**What you need to do**
Write out the records again exactly and exclude the pictures.

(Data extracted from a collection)
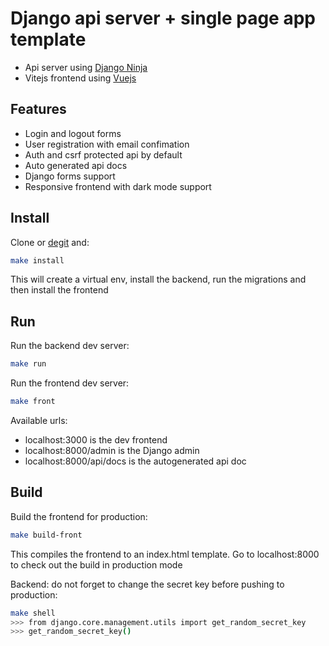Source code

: # Django api server + single page app template

- Api server using [Django Ninja](https://github.com/vitalik/django-ninja)
- Vitejs frontend using [Vuejs](https://vuejs.org/)

## Features

- Login and logout forms
- User registration with email confimation
- Auth and csrf protected api by default
- Auto generated api docs
- Django forms support
- Responsive frontend with dark mode support

## Install

Clone or [degit](https://github.com/Rich-Harris/degit) and:

```bash
make install
```

This will create a virtual env, install the backend, run the migrations and then install the frontend

## Run

Run the backend dev server:

```bash
make run
```

Run the frontend dev server:

```bash
make front
```

Available urls:

- localhost:3000 is the dev frontend
- localhost:8000/admin is the Django admin
- localhost:8000/api/docs is the autogenerated api doc

## Build

Build the frontend for production:

```bash
make build-front
```

This compiles the frontend to an index.html template. Go to localhost:8000 to check
out the build in production mode

Backend: do not forget to change the secret key before pushing to production:

```bash
make shell
>>> from django.core.management.utils import get_random_secret_key
>>> get_random_secret_key()
```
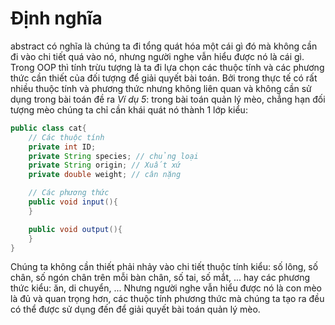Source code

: # Định nghĩa
abstract có nghĩa là chúng ta đi tổng quát hóa một cái gì đó mà không cần đi vào chi tiết quá vào nó, nhưng người nghe vẫn hiểu được nó là cái gì. Trong OOP thì tính trừu tượng là ta đi lựa chọn các thuộc tính và các phương thức cần thiết của đối tượng để giải quyết bài toán. Bởi trong thực tế có rất nhiều thuộc tính và phương thức nhưng không liên quan và không cần sử dụng trong bài toán đề ra
*Ví dụ 5*: trong bài toán quản lý mèo, chẳng hạn đối tượng mèo chúng ta chỉ cần khái quát nó thành 1 lớp kiểu:
```java
public class cat{
    // Các thuộc tính
    private int ID;
    private String species; // chủng loại
    private String origin; // Xuất xứ
    private double weight; // cân nặng

    // Các phương thức
    public void input(){
    }

    public void output(){
    }
}
```

Chúng ta không cần thiết phải nhảy vào chi tiết thuộc tính kiểu: số lông, số chân, số ngón chân trên mỗi bàn chân, số tai, số mắt, ... hay các phương thức kiểu: ăn, di chuyển, ... Nhưng người nghe vẫn hiểu được nó là con mèo là đủ và quan trọng hơn, các thuộc tính phương thức mà chúng ta tạo ra đều có thể được sử dụng đến để giải quyết bài toán quản lý mèo.


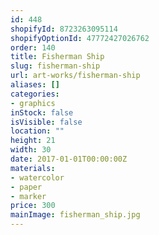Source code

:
 ```yaml
---
id: 448
shopifyId: 8723263095114
shopifyOptionId: 47772427026762
order: 140
title: Fisherman Ship
slug: fisherman-ship
url: art-works/fisherman-ship
aliases: []
categories:
- graphics
inStock: false
isVisible: false
location: ""
height: 21
width: 30
date: 2017-01-01T00:00:00Z
materials:
- watercolor
- paper
- marker
price: 300
mainImage: fisherman_ship.jpg
---
```

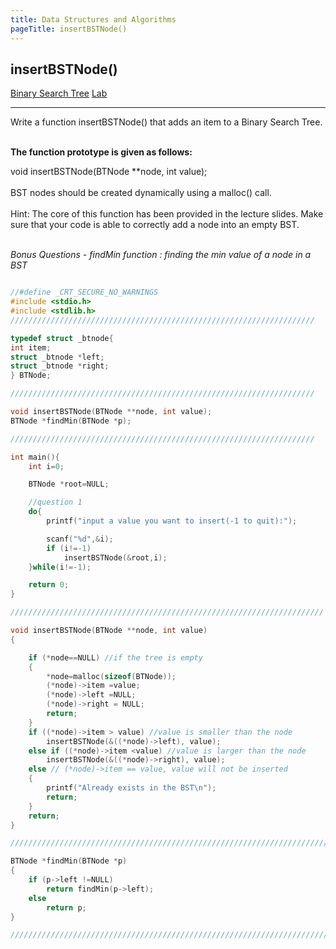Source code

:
 ```yaml
---
title: Data Structures and Algorithms
pageTitle: insertBSTNode()
---
```


## insertBSTNode()

<span class="tags"><a href="#">Binary Search Tree</a></span>
<span class="tags"><a href="#">Lab</a></span>

<hr>

Write a function <span class="functions">insertBSTNode()</span> that adds an item to a Binary Search Tree.
<br><br>

**The function prototype is given as follows:**

<span class="functions">void insertBSTNode(BTNode **node, int value);</span>
<br><br>
BST nodes should be created dynamically using a <span class="functions">malloc()</span> call.
<br><br>
Hint: The core of this function has been provided in the lecture slides. Make sure that your code is able to correctly add a node into an empty BST.
<br><br>

*Bonus Questions - findMin function : finding the min value of a node in a BST*

```c

//#define _CRT_SECURE_NO_WARNINGS
#include <stdio.h>
#include <stdlib.h>
////////////////////////////////////////////////////////////////////

typedef struct _btnode{
int item;
struct _btnode *left;
struct _btnode *right;
} BTNode;

////////////////////////////////////////////////////////////////////

void insertBSTNode(BTNode **node, int value);
BTNode *findMin(BTNode *p);

////////////////////////////////////////////////////////////////////

int main(){
	int i=0;

	BTNode *root=NULL;

	//question 1
	do{
		printf("input a value you want to insert(-1 to quit):");

		scanf("%d",&i);
		if (i!=-1)
			insertBSTNode(&root,i);
	}while(i!=-1);

	return 0;
}

//////////////////////////////////////////////////////////////////////

void insertBSTNode(BTNode **node, int value)
{

	if (*node==NULL) //if the tree is empty
	{
		*node=malloc(sizeof(BTNode));
		(*node)->item =value;
		(*node)->left =NULL;
		(*node)->right = NULL;
		return;
	}
	if ((*node)->item > value) //value is smaller than the node
		insertBSTNode(&((*node)->left), value);
	else if ((*node)->item <value) //value is larger than the node
		insertBSTNode(&((*node)->right), value);
	else // (*node)->item == value, value will not be inserted
	{
		printf("Already exists in the BST\n");
		return;
	}
	return;
}

///////////////////////////////////////////////////////////////////////////

BTNode *findMin(BTNode *p)
{
	if (p->left !=NULL)
		return findMin(p->left);
	else
		return p;
}

///////////////////////////////////////////////////////////////////////////

```

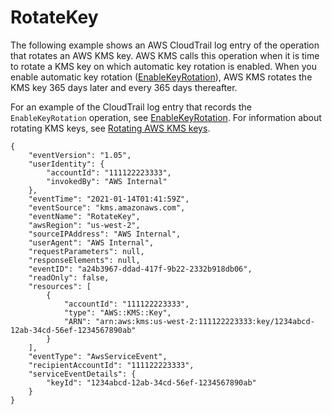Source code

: # RotateKey<a name="ct-rotatekey"></a>

The following example shows an AWS CloudTrail log entry of the operation that rotates an AWS KMS key\. AWS KMS calls this operation when it is time to rotate a KMS key on which automatic key rotation is enabled\. When you enable automatic key rotation \([EnableKeyRotation](https://docs.aws.amazon.com/kms/latest/APIReference/API_EnableKeyRotation.html)\), AWS KMS rotates the KMS key 365 days later and every 365 days thereafter\.

For an example of the CloudTrail log entry that records the `EnableKeyRotation` operation, see [EnableKeyRotation](ct-enablekeyrotation.md)\. For information about rotating KMS keys, see [Rotating AWS KMS keys](rotate-keys.md)\.

```
{
    "eventVersion": "1.05",
    "userIdentity": {
        "accountId": "111122223333",
        "invokedBy": "AWS Internal"
    },
    "eventTime": "2021-01-14T01:41:59Z",
    "eventSource": "kms.amazonaws.com",
    "eventName": "RotateKey",
    "awsRegion": "us-west-2",
    "sourceIPAddress": "AWS Internal",
    "userAgent": "AWS Internal",
    "requestParameters": null,
    "responseElements": null,
    "eventID": "a24b3967-ddad-417f-9b22-2332b918db06",
    "readOnly": false,
    "resources": [
        {
            "accountId": "111122223333",
            "type": "AWS::KMS::Key",
            "ARN": "arn:aws:kms:us-west-2:111122223333:key/1234abcd-12ab-34cd-56ef-1234567890ab"
        }
    ],
    "eventType": "AwsServiceEvent",
    "recipientAccountId": "111122223333",
    "serviceEventDetails": {
        "keyId": "1234abcd-12ab-34cd-56ef-1234567890ab"
    }
}
```
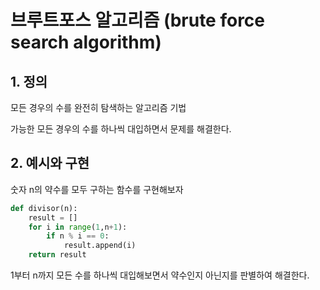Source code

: # 브루트포스 알고리즘 (brute force search algorithm)

## 1. 정의

모든 경우의 수를 완전히 탐색하는 알고리즘 기법

가능한 모든 경우의 수를 하나씩 대입하면서 문제를 해결한다.

## 2. 예시와 구현

숫자 n의 약수를 모두 구하는 함수를 구현해보자

```python
def divisor(n):
    result = []
    for i in range(1,n+1):
        if n % i == 0:
            result.append(i)
    return result
```

1부터 n까지 모든 수를 하나씩 대입해보면서 약수인지 아닌지를 판별하여 해결한다.
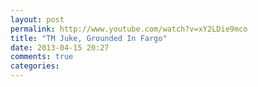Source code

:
 ```yaml
---
layout: post
permalink: http://www.youtube.com/watch?v=xY2LDie9mco
title: "TM Juke, Grounded In Fargo"
date: 2013-04-15 20:27
comments: true
categories: 
---
```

**Written response**
Source code

: # Django api server + single page app template

- Api server using [Django Ninja](https://github.com/vitalik/django-ninja)
- Vitejs frontend using [Vuejs](https://vuejs.org/)

## Features

- Login and logout forms
- User registration with email confimation
- Auth and csrf protected api by default
- Auto generated api docs
- Django forms support
- Responsive frontend with dark mode support

## Install

Clone or [degit](https://github.com/Rich-Harris/degit) and:

```bash
make install
```

This will create a virtual env, install the backend, run the migrations and then install the frontend

## Run

Run the backend dev server:

```bash
make run
```

Run the frontend dev server:

```bash
make front
```

Available urls:

- localhost:3000 is the dev frontend
- localhost:8000/admin is the Django admin
- localhost:8000/api/docs is the autogenerated api doc

## Build

Build the frontend for production:

```bash
make build-front
```

This compiles the frontend to an index.html template. Go to localhost:8000 to check
out the build in production mode

Backend: do not forget to change the secret key before pushing to production:

```bash
make shell
>>> from django.core.management.utils import get_random_secret_key
>>> get_random_secret_key()
```
Source code

: # Định nghĩa
abstract có nghĩa là chúng ta đi tổng quát hóa một cái gì đó mà không cần đi vào chi tiết quá vào nó, nhưng người nghe vẫn hiểu được nó là cái gì. Trong OOP thì tính trừu tượng là ta đi lựa chọn các thuộc tính và các phương thức cần thiết của đối tượng để giải quyết bài toán. Bởi trong thực tế có rất nhiều thuộc tính và phương thức nhưng không liên quan và không cần sử dụng trong bài toán đề ra
*Ví dụ 5*: trong bài toán quản lý mèo, chẳng hạn đối tượng mèo chúng ta chỉ cần khái quát nó thành 1 lớp kiểu:
```java
public class cat{
    // Các thuộc tính
    private int ID;
    private String species; // chủng loại
    private String origin; // Xuất xứ
    private double weight; // cân nặng

    // Các phương thức
    public void input(){
    }

    public void output(){
    }
}
```

Chúng ta không cần thiết phải nhảy vào chi tiết thuộc tính kiểu: số lông, số chân, số ngón chân trên mỗi bàn chân, số tai, số mắt, ... hay các phương thức kiểu: ăn, di chuyển, ... Nhưng người nghe vẫn hiểu được nó là con mèo là đủ và quan trọng hơn, các thuộc tính phương thức mà chúng ta tạo ra đều có thể được sử dụng đến để giải quyết bài toán quản lý mèo.


Source code

:
 ```yaml
---
id: 448
shopifyId: 8723263095114
shopifyOptionId: 47772427026762
order: 140
title: Fisherman Ship
slug: fisherman-ship
url: art-works/fisherman-ship
aliases: []
categories:
- graphics
inStock: false
isVisible: false
location: ""
height: 21
width: 30
date: 2017-01-01T00:00:00Z
materials:
- watercolor
- paper
- marker
price: 300
mainImage: fisherman_ship.jpg
---
```

Source code

:
 ```yaml
---
title: Data Structures and Algorithms
pageTitle: insertBSTNode()
---
```


## insertBSTNode()

<span class="tags"><a href="#">Binary Search Tree</a></span>
<span class="tags"><a href="#">Lab</a></span>

<hr>

Write a function <span class="functions">insertBSTNode()</span> that adds an item to a Binary Search Tree.
<br><br>

**The function prototype is given as follows:**

<span class="functions">void insertBSTNode(BTNode **node, int value);</span>
<br><br>
BST nodes should be created dynamically using a <span class="functions">malloc()</span> call.
<br><br>
Hint: The core of this function has been provided in the lecture slides. Make sure that your code is able to correctly add a node into an empty BST.
<br><br>

*Bonus Questions - findMin function : finding the min value of a node in a BST*

```c

//#define _CRT_SECURE_NO_WARNINGS
#include <stdio.h>
#include <stdlib.h>
////////////////////////////////////////////////////////////////////

typedef struct _btnode{
int item;
struct _btnode *left;
struct _btnode *right;
} BTNode;

////////////////////////////////////////////////////////////////////

void insertBSTNode(BTNode **node, int value);
BTNode *findMin(BTNode *p);

////////////////////////////////////////////////////////////////////

int main(){
	int i=0;

	BTNode *root=NULL;

	//question 1
	do{
		printf("input a value you want to insert(-1 to quit):");

		scanf("%d",&i);
		if (i!=-1)
			insertBSTNode(&root,i);
	}while(i!=-1);

	return 0;
}

//////////////////////////////////////////////////////////////////////

void insertBSTNode(BTNode **node, int value)
{

	if (*node==NULL) //if the tree is empty
	{
		*node=malloc(sizeof(BTNode));
		(*node)->item =value;
		(*node)->left =NULL;
		(*node)->right = NULL;
		return;
	}
	if ((*node)->item > value) //value is smaller than the node
		insertBSTNode(&((*node)->left), value);
	else if ((*node)->item <value) //value is larger than the node
		insertBSTNode(&((*node)->right), value);
	else // (*node)->item == value, value will not be inserted
	{
		printf("Already exists in the BST\n");
		return;
	}
	return;
}

///////////////////////////////////////////////////////////////////////////

BTNode *findMin(BTNode *p)
{
	if (p->left !=NULL)
		return findMin(p->left);
	else
		return p;
}

///////////////////////////////////////////////////////////////////////////

```

Source code

: # RotateKey<a name="ct-rotatekey"></a>

The following example shows an AWS CloudTrail log entry of the operation that rotates an AWS KMS key\. AWS KMS calls this operation when it is time to rotate a KMS key on which automatic key rotation is enabled\. When you enable automatic key rotation \([EnableKeyRotation](https://docs.aws.amazon.com/kms/latest/APIReference/API_EnableKeyRotation.html)\), AWS KMS rotates the KMS key 365 days later and every 365 days thereafter\.

For an example of the CloudTrail log entry that records the `EnableKeyRotation` operation, see [EnableKeyRotation](ct-enablekeyrotation.md)\. For information about rotating KMS keys, see [Rotating AWS KMS keys](rotate-keys.md)\.

```
{
    "eventVersion": "1.05",
    "userIdentity": {
        "accountId": "111122223333",
        "invokedBy": "AWS Internal"
    },
    "eventTime": "2021-01-14T01:41:59Z",
    "eventSource": "kms.amazonaws.com",
    "eventName": "RotateKey",
    "awsRegion": "us-west-2",
    "sourceIPAddress": "AWS Internal",
    "userAgent": "AWS Internal",
    "requestParameters": null,
    "responseElements": null,
    "eventID": "a24b3967-ddad-417f-9b22-2332b918db06",
    "readOnly": false,
    "resources": [
        {
            "accountId": "111122223333",
            "type": "AWS::KMS::Key",
            "ARN": "arn:aws:kms:us-west-2:111122223333:key/1234abcd-12ab-34cd-56ef-1234567890ab"
        }
    ],
    "eventType": "AwsServiceEvent",
    "recipientAccountId": "111122223333",
    "serviceEventDetails": {
        "keyId": "1234abcd-12ab-34cd-56ef-1234567890ab"
    }
}
```
Source code

: # 브루트포스 알고리즘 (brute force search algorithm)

## 1. 정의

모든 경우의 수를 완전히 탐색하는 알고리즘 기법

가능한 모든 경우의 수를 하나씩 대입하면서 문제를 해결한다.

## 2. 예시와 구현

숫자 n의 약수를 모두 구하는 함수를 구현해보자

```python
def divisor(n):
    result = []
    for i in range(1,n+1):
        if n % i == 0:
            result.append(i)
    return result
```

1부터 n까지 모든 수를 하나씩 대입해보면서 약수인지 아닌지를 판별하여 해결한다.
Source code

:
 ```yaml
---
layout: post
permalink: http://www.youtube.com/watch?v=xY2LDie9mco
title: "TM Juke, Grounded In Fargo"
date: 2013-04-15 20:27
comments: true
categories: 
---
```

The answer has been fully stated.